- **To do**: Reproduce every entry exactly as written.

- **Data section**:

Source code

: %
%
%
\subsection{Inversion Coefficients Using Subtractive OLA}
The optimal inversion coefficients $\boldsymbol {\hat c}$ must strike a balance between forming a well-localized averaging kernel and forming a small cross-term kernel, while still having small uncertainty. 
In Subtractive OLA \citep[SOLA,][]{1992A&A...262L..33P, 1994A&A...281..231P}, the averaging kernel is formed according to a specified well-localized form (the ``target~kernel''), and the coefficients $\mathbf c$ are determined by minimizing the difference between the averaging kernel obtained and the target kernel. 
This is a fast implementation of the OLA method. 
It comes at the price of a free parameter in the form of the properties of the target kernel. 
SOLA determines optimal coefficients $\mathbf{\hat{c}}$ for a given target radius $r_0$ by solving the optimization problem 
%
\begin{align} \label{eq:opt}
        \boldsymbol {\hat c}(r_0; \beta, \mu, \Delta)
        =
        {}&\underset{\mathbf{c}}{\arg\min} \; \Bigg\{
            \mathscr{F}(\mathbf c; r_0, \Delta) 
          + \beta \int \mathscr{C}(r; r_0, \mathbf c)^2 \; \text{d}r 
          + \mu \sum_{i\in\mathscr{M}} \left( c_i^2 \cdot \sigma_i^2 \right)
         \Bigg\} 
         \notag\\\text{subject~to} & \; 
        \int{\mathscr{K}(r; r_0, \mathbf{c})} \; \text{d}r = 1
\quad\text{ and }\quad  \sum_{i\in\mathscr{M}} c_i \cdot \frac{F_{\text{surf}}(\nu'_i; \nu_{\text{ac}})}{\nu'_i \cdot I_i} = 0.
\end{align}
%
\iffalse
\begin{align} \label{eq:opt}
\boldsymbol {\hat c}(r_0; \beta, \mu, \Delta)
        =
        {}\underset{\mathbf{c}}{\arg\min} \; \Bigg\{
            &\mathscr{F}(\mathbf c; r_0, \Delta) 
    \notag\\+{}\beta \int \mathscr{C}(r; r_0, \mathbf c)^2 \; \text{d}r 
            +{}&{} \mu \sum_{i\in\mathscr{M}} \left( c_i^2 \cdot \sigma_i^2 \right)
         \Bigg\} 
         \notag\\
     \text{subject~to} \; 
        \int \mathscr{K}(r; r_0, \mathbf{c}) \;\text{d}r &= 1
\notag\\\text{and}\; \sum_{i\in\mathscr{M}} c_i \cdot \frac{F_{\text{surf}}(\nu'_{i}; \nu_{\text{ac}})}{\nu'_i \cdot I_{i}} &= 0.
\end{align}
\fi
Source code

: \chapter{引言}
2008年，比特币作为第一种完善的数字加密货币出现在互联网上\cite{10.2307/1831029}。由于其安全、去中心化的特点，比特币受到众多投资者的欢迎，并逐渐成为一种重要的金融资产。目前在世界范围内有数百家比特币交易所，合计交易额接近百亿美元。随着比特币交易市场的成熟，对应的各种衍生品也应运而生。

- **Your solution**:
Source code

: %
%
%
\subsection{Inversion Coefficients Using Subtractive OLA}
The optimal inversion coefficients $\boldsymbol {\hat c}$ must strike a balance between forming a well-localized averaging kernel and forming a small cross-term kernel, while still having small uncertainty. 
In Subtractive OLA \citep[SOLA,][]{1992A&A...262L..33P, 1994A&A...281..231P}, the averaging kernel is formed according to a specified well-localized form (the ``target~kernel''), and the coefficients $\mathbf c$ are determined by minimizing the difference between the averaging kernel obtained and the target kernel. 
This is a fast implementation of the OLA method. 
It comes at the price of a free parameter in the form of the properties of the target kernel. 
SOLA determines optimal coefficients $\mathbf{\hat{c}}$ for a given target radius $r_0$ by solving the optimization problem 
%
\begin{align} \label{eq:opt}
        \boldsymbol {\hat c}(r_0; \beta, \mu, \Delta)
        =
        {}&\underset{\mathbf{c}}{\arg\min} \; \Bigg\{
            \mathscr{F}(\mathbf c; r_0, \Delta) 
          + \beta \int \mathscr{C}(r; r_0, \mathbf c)^2 \; \text{d}r 
          + \mu \sum_{i\in\mathscr{M}} \left( c_i^2 \cdot \sigma_i^2 \right)
         \Bigg\} 
         \notag\\\text{subject~to} & \; 
        \int{\mathscr{K}(r; r_0, \mathbf{c})} \; \text{d}r = 1
\quad\text{ and }\quad  \sum_{i\in\mathscr{M}} c_i \cdot \frac{F_{\text{surf}}(\nu'_i; \nu_{\text{ac}})}{\nu'_i \cdot I_i} = 0.
\end{align}
%
\iffalse
\begin{align} \label{eq:opt}
\boldsymbol {\hat c}(r_0; \beta, \mu, \Delta)
        =
        {}\underset{\mathbf{c}}{\arg\min} \; \Bigg\{
            &\mathscr{F}(\mathbf c; r_0, \Delta) 
    \notag\\+{}\beta \int \mathscr{C}(r; r_0, \mathbf c)^2 \; \text{d}r 
            +{}&{} \mu \sum_{i\in\mathscr{M}} \left( c_i^2 \cdot \sigma_i^2 \right)
         \Bigg\} 
         \notag\\
     \text{subject~to} \; 
        \int \mathscr{K}(r; r_0, \mathbf{c}) \;\text{d}r &= 1
\notag\\\text{and}\; \sum_{i\in\mathscr{M}} c_i \cdot \frac{F_{\text{surf}}(\nu'_{i}; \nu_{\text{ac}})}{\nu'_i \cdot I_{i}} &= 0.
\end{align}
\fi
Source code

: \chapter{引言}
2008年，比特币作为第一种完善的数字加密货币出现在互联网上\cite{10.2307/1831029}。由于其安全、去中心化的特点，比特币受到众多投资者的欢迎，并逐渐成为一种重要的金融资产。目前在世界范围内有数百家比特币交易所，合计交易额接近百亿美元。随着比特币交易市场的成熟，对应的各种衍生品也应运而生。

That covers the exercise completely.